Paradójicamente, la presión acumulada es contraproducente y no ayuda a los niños a tener posibilidades de éxito. Muchos estudiantes universitarios tienen problemas para articular pensamiento crítico, hecho que no ha pasado inadvertido entre sus profesores, ya que, según un informe de 2015, solo el 14 por ciento de ellos cree que sus estudiantes están preparados para el trabajo universitario. Y, según el mismo estudio, solo el 29 por ciento de los empleadores cree que los graduados cuentan con las herramientas necesarias para tener éxito en el lugar de trabajo. Las cifras han empeorado seriamente desde 2004.
Contrario a la creencia generalizada de que aliviar la presión tendrá como consecuencia un mal desempeño, desde que comenzaron a aplicar la estrategia para reducir el estrés se ha observado una mejora en las calificaciones de la Facultad de Medicina de Saint Louis, en Misuri.
En Irvington aún es pronto para medir el impacto de las reformas, pero los educadores observan señales prometedoras.

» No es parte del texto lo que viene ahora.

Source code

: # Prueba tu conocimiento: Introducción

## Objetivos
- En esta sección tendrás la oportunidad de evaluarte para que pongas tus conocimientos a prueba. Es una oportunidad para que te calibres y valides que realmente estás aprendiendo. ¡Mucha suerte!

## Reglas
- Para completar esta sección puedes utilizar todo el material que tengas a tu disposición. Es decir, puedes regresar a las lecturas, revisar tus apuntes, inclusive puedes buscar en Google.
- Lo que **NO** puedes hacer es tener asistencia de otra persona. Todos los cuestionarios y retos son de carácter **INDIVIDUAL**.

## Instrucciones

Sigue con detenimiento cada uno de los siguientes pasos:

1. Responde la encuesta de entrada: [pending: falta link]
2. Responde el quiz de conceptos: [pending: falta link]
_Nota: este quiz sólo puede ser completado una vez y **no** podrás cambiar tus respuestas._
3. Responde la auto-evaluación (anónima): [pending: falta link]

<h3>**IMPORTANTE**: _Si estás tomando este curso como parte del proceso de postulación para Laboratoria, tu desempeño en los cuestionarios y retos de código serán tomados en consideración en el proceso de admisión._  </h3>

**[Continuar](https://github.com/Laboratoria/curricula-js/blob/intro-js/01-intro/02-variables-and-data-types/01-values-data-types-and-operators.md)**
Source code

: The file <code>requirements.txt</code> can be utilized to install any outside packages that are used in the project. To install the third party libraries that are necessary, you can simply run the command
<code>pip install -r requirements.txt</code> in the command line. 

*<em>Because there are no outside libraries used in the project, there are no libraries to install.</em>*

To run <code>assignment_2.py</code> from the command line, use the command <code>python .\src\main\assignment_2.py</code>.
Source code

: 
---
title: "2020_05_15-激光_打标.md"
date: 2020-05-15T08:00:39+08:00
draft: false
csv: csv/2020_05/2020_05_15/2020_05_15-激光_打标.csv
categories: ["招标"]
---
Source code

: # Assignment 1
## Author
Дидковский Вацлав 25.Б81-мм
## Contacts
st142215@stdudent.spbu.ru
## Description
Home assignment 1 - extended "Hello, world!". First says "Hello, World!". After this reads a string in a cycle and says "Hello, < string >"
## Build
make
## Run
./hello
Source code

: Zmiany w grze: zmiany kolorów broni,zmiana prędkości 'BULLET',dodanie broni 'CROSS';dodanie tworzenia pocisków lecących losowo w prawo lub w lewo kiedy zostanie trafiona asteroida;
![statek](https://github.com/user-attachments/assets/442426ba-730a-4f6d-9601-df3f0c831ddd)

Las crisis emocionales de los estudiantes han disminuido: antes eran rutinarias y ahora son casi inexistentes. El índice de reprobación entre los estudiantes disminuyó a la mitad. Los estudiantes de Irvington continúan siendo aceptados en universidades prestigiosas.
El ejemplo de Irvington nos deja lecciones. Trabajando juntos, padres, educadores y estudiantes pueden lograr cambios pequeños pero significativos: establecer límites en las tareas diarias y no poner tareas para fines de semana y vacaciones, añadir tiempo de asesoría para apoyo estudiantil y darles a los estudiantes la posibilidad de demostrar su crecimiento de maneras más creativas. Comunidades en todo Estados Unidos —como Gaithersburg, Maryland; Cadiz, Kentucky, y la ciudad de Nueva York— ya están siguiendo algunos de estos pasos. En lugar de competir en la carrera por los resultados, están trabajando para cultivar un mayor aprendizaje, integridad, propósito y conexión personal. En lugar de infancias en las que hay tanto en riesgo, están eligiendo la salud.